# PROBLEM REQUIREMENTS
Your task is to output the listing exactly, leaving every image out.

# STORED DATA
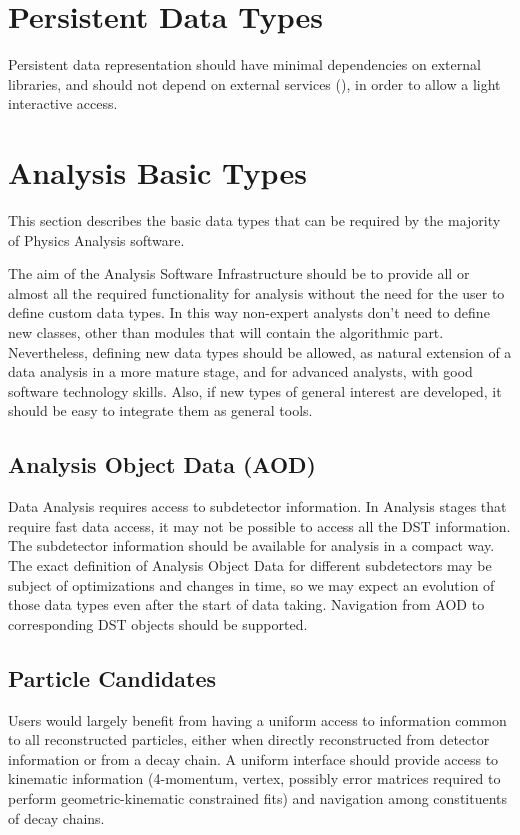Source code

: \documentclass[draftmode]{memarticle}
\begin{document}
\section{Persistent Data Types}

Persistent data representation should have minimal
dependencies on external libraries, and should not
depend on external services (), in order to
allow a light interactive access.

\section{Analysis Basic Types}

This section describes the basic data types
that can be required by the majority of Physics Analysis 
software.

The aim of the Analysis Software Infrastructure
should be to provide all or almost all the required
functionality for analysis without the need for
the user to define custom data types. 
In this way non-expert analysts don't need 
to define new classes, other than modules
that will contain the algorithmic part.
Nevertheless, defining new data types should be 
allowed, as natural extension of a data analysis in 
a more mature stage, and for advanced analysts, with
good software technology skills. Also, if new types of general interest are
developed, it should be easy to integrate them 
as general tools.

\subsection{Analysis Object Data (AOD)}

Data Analysis requires access to subdetector information.
In Analysis stages that require fast data access, 
it may not be possible to access all the DST information.
The subdetector information should be available for
analysis in a compact way.
The exact definition 
of Analysis Object Data for different subdetectors
may be subject of optimizations and changes in time,
so we may expect an evolution of those data types 
even after the start of data taking.
Navigation from AOD to corresponding DST objects should
be supported.

\subsection{Particle Candidates}
Users would largely benefit from having a uniform access to information
common to all reconstructed particles, either when 
directly reconstructed from detector information 
or from a decay chain. A uniform interface should
provide access to kinematic information (4-momentum, vertex,
possibly error matrices required to perform
geometric-kinematic constrained fits) and navigation
among constituents of decay chains.
\end{document}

# PROBLEM SOLUTION
Source code

: \documentclass[draftmode]{memarticle}
\begin{document}
\section{Persistent Data Types}

Persistent data representation should have minimal
dependencies on external libraries, and should not
depend on external services (), in order to
allow a light interactive access.

\section{Analysis Basic Types}

This section describes the basic data types
that can be required by the majority of Physics Analysis 
software.

The aim of the Analysis Software Infrastructure
should be to provide all or almost all the required
functionality for analysis without the need for
the user to define custom data types. 
In this way non-expert analysts don't need 
to define new classes, other than modules
that will contain the algorithmic part.
Nevertheless, defining new data types should be 
allowed, as natural extension of a data analysis in 
a more mature stage, and for advanced analysts, with
good software technology skills. Also, if new types of general interest are
developed, it should be easy to integrate them 
as general tools.

\subsection{Analysis Object Data (AOD)}

Data Analysis requires access to subdetector information.
In Analysis stages that require fast data access, 
it may not be possible to access all the DST information.
The subdetector information should be available for
analysis in a compact way.
The exact definition 
of Analysis Object Data for different subdetectors
may be subject of optimizations and changes in time,
so we may expect an evolution of those data types 
even after the start of data taking.
Navigation from AOD to corresponding DST objects should
be supported.

\subsection{Particle Candidates}
Users would largely benefit from having a uniform access to information
common to all reconstructed particles, either when 
directly reconstructed from detector information 
or from a decay chain. A uniform interface should
provide access to kinematic information (4-momentum, vertex,
possibly error matrices required to perform
geometric-kinematic constrained fits) and navigation
among constituents of decay chains.
\end{document}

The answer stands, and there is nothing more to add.